Newstara.com TANJUNG SELOR – Praktisi Hukum Kaltara-Kaltim, Agus Amri, SH mengatakan seorang kader dari sebuah organisasi atau partai politik yang diketahui “Ganti Baju”, maka dapat berpotensi dilakukan gugatan hukum terkait sanksi administrasi atau perdata. Namun, jika yang bersangkutan memiliki ikatan kontrak secara tertulis dengan partai politik (Parpol) yang ditinggalkannya atau melanggar ADART.
“Hukum di Indonesia tidak ada namanya seseorang yang sudah duduk di eksekutif, (Kepala Daerah, red) walaupun partai sebelumnya yang membesarkan namanya mendapat sanksi pemecatan misalnya, namun langkah hukum dapat memungkinkan bagi partai yang ditinggalkan untuk melakukan gugatan seperti wan prestasi ganti rugi jika terdapat pelanggaran kontrak atau dapat digugat dengan perbuatan melawan hukum (PMH) jika terdapat pelanggaran ADART partai itu sendiri,” tutur Agus Amri kepada Newstara.com pada Jumat malam, (24/07/2020) melalui selulernya.
“Sebelum mengajukan gugatan hukum, partai harus memiliki bukti kuat bahwa yang bersangkutan melanggar perjanjian atau ADART dulu baru bisa dilakukan gugatan,” sambungnya.

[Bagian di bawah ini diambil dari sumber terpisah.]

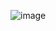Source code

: ![image](https://github.com/ILYA-NASA/Android_with_Compose/assets/99810114/8ff4da9e-0414-4684-a64e-1567a7c3fb93)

Agus Amri mengatakan berbeda ketika orang itu adalah anggota legislatif dan dipastikan dilakukan PAW (Pergantian Antar Waktu), namun jika seseorang sudah menjadi Walikota, Wakil Walikota/Bupati/Gubernur lalu kemudian pindah partai walaupun sebelumnya yang bersangkutan adalah kader dan diusung oleh partai lamanya.
“Kalau saya melihatnya begini, silahkan lakukan tuntutan hukum perdata atau administrasi, namun ini sebenarnya persoalan etika berpolitik yang santun, dan publik yang bisa menilainya,” tutur Agus Amri.
Baginya, selama tidak ada aturan yang tidak mengikat maka hal tersebut sah-sah saja dimata hukum, hanya saja jabatan kepala daerah yang merupakan jabatan publik dan menjadi publik figur maka seharusnya yang bersangkutan dapat memberikan pendidikan politik demokrasi yang lebih matang dan menjadi contoh generasi muda.
“Hukum kita di Indonesia ini masih sah-sah saja orang mau ganti baju, karena dalam sanksi hukum tidak membatasi seorang kader untuk setia dengan partainya, berbeda dengan negara maju seperti di Amerika seperti kader partai Demokrat yang sulit menyeberang ke partai Republik karena etika, mereka sudah maju ber demokrasi politiknya, kalau di Indonesia orang masih mudah loncat sana loncat sini,” tuturnya.
Sebelumnya, Wakil Walikota Tarakan Effendhi Djuprianto yang sebelumnya merupakan kader Partai Hanura dikabarkan mendaftarkan diri dalam Musda (Musyawarah Daerah) DPD Partai Golkar Kaltara. Bahkan, kabarnya orang nomor dua di Tarakan ini adalah calon tunggal.